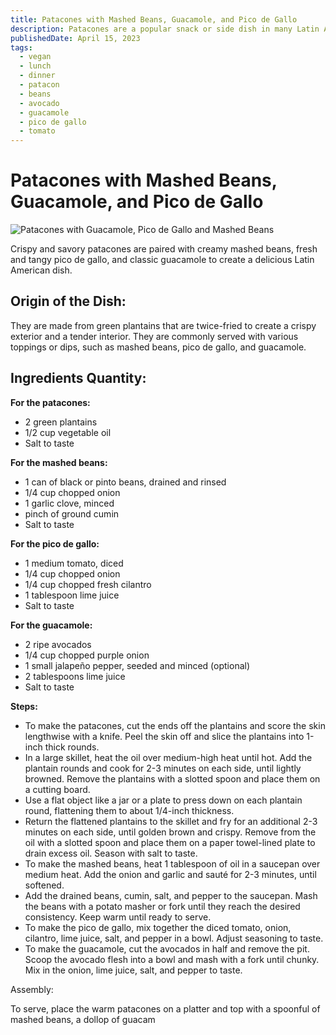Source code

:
 ```yaml
---
title: Patacones with Mashed Beans, Guacamole, and Pico de Gallo
description: Patacones are a popular snack or side dish in many Latin American countries, including Colombia, Ecuador, and Venezuela.
publishedDate: April 15, 2023
tags:
  - vegan
  - lunch
  - dinner
  - patacon
  - beans
  - avocado
  - guacamole
  - pico de gallo
  - tomato
---
```


# Patacones with Mashed Beans, Guacamole, and Pico de Gallo

![Patacones with Guacamole, Pico de Gallo and Mashed Beans](/patacones.jpg "image")

Crispy and savory patacones are paired with creamy mashed beans, fresh and tangy pico de gallo, and classic guacamole to create a delicious Latin American dish.

## Origin of the Dish:

They are made from green plantains that are twice-fried to create a crispy exterior and a tender interior. They are commonly served with various toppings or dips, such as mashed beans, pico de gallo, and guacamole.

## Ingredients Quantity:

**For the patacones:**

- 2 green plantains
- 1/2 cup vegetable oil
- Salt to taste

**For the mashed beans:**

- 1 can of black or pinto beans, drained and rinsed
- 1/4 cup chopped onion
- 1 garlic clove, minced
- pinch of ground cumin
- Salt to taste

**For the pico de gallo:**

- 1 medium tomato, diced
- 1/4 cup chopped onion
- 1/4 cup chopped fresh cilantro
- 1 tablespoon lime juice
- Salt to taste

**For the guacamole:**

- 2 ripe avocados
- 1/4 cup chopped purple onion
- 1 small jalapeño pepper, seeded and minced (optional)
- 2 tablespoons lime juice
- Salt to taste

**Steps:**

- To make the patacones, cut the ends off the plantains and score the skin lengthwise with a knife. Peel the skin off and slice the plantains into 1-inch thick rounds.
- In a large skillet, heat the oil over medium-high heat until hot. Add the plantain rounds and cook for 2-3 minutes on each side, until lightly browned. Remove the plantains with a slotted spoon and place them on a cutting board.
- Use a flat object like a jar or a plate to press down on each plantain round, flattening them to about 1/4-inch thickness.
- Return the flattened plantains to the skillet and fry for an additional 2-3 minutes on each side, until golden brown and crispy. Remove from the oil with a slotted spoon and place them on a paper towel-lined plate to drain excess oil. Season with salt to taste.
- To make the mashed beans, heat 1 tablespoon of oil in a saucepan over medium heat. Add the onion and garlic and sauté for 2-3 minutes, until softened.
- Add the drained beans, cumin, salt, and pepper to the saucepan. Mash the beans with a potato masher or fork until they reach the desired consistency. Keep warm until ready to serve.
- To make the pico de gallo, mix together the diced tomato, onion, cilantro, lime juice, salt, and pepper in a bowl. Adjust seasoning to taste.
- To make the guacamole, cut the avocados in half and remove the pit. Scoop the avocado flesh into a bowl and mash with a fork until chunky. Mix in the onion, lime juice, salt, and pepper to taste.

Assembly:

To serve, place the warm patacones on a platter and top with a spoonful of mashed beans, a dollop of guacam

◆ REQUIRED WORK:
Return the listing verbatim, pictures excluded.

◆ RESPONSE AREA:
Source code

:
 ```yaml
---
title: Patacones with Mashed Beans, Guacamole, and Pico de Gallo
description: Patacones are a popular snack or side dish in many Latin American countries, including Colombia, Ecuador, and Venezuela.
publishedDate: April 15, 2023
tags:
  - vegan
  - lunch
  - dinner
  - patacon
  - beans
  - avocado
  - guacamole
  - pico de gallo
  - tomato
---
```


# Patacones with Mashed Beans, Guacamole, and Pico de Gallo

![Patacones with Guacamole, Pico de Gallo and Mashed Beans](/patacones.jpg "image")

Crispy and savory patacones are paired with creamy mashed beans, fresh and tangy pico de gallo, and classic guacamole to create a delicious Latin American dish.

## Origin of the Dish:

They are made from green plantains that are twice-fried to create a crispy exterior and a tender interior. They are commonly served with various toppings or dips, such as mashed beans, pico de gallo, and guacamole.

## Ingredients Quantity:

**For the patacones:**

- 2 green plantains
- 1/2 cup vegetable oil
- Salt to taste

**For the mashed beans:**

- 1 can of black or pinto beans, drained and rinsed
- 1/4 cup chopped onion
- 1 garlic clove, minced
- pinch of ground cumin
- Salt to taste

**For the pico de gallo:**

- 1 medium tomato, diced
- 1/4 cup chopped onion
- 1/4 cup chopped fresh cilantro
- 1 tablespoon lime juice
- Salt to taste

**For the guacamole:**

- 2 ripe avocados
- 1/4 cup chopped purple onion
- 1 small jalapeño pepper, seeded and minced (optional)
- 2 tablespoons lime juice
- Salt to taste

**Steps:**

- To make the patacones, cut the ends off the plantains and score the skin lengthwise with a knife. Peel the skin off and slice the plantains into 1-inch thick rounds.
- In a large skillet, heat the oil over medium-high heat until hot. Add the plantain rounds and cook for 2-3 minutes on each side, until lightly browned. Remove the plantains with a slotted spoon and place them on a cutting board.
- Use a flat object like a jar or a plate to press down on each plantain round, flattening them to about 1/4-inch thickness.
- Return the flattened plantains to the skillet and fry for an additional 2-3 minutes on each side, until golden brown and crispy. Remove from the oil with a slotted spoon and place them on a paper towel-lined plate to drain excess oil. Season with salt to taste.
- To make the mashed beans, heat 1 tablespoon of oil in a saucepan over medium heat. Add the onion and garlic and sauté for 2-3 minutes, until softened.
- Add the drained beans, cumin, salt, and pepper to the saucepan. Mash the beans with a potato masher or fork until they reach the desired consistency. Keep warm until ready to serve.
- To make the pico de gallo, mix together the diced tomato, onion, cilantro, lime juice, salt, and pepper in a bowl. Adjust seasoning to taste.
- To make the guacamole, cut the avocados in half and remove the pit. Scoop the avocado flesh into a bowl and mash with a fork until chunky. Mix in the onion, lime juice, salt, and pepper to taste.

Assembly:

To serve, place the warm patacones on a platter and top with a spoonful of mashed beans, a dollop of guacam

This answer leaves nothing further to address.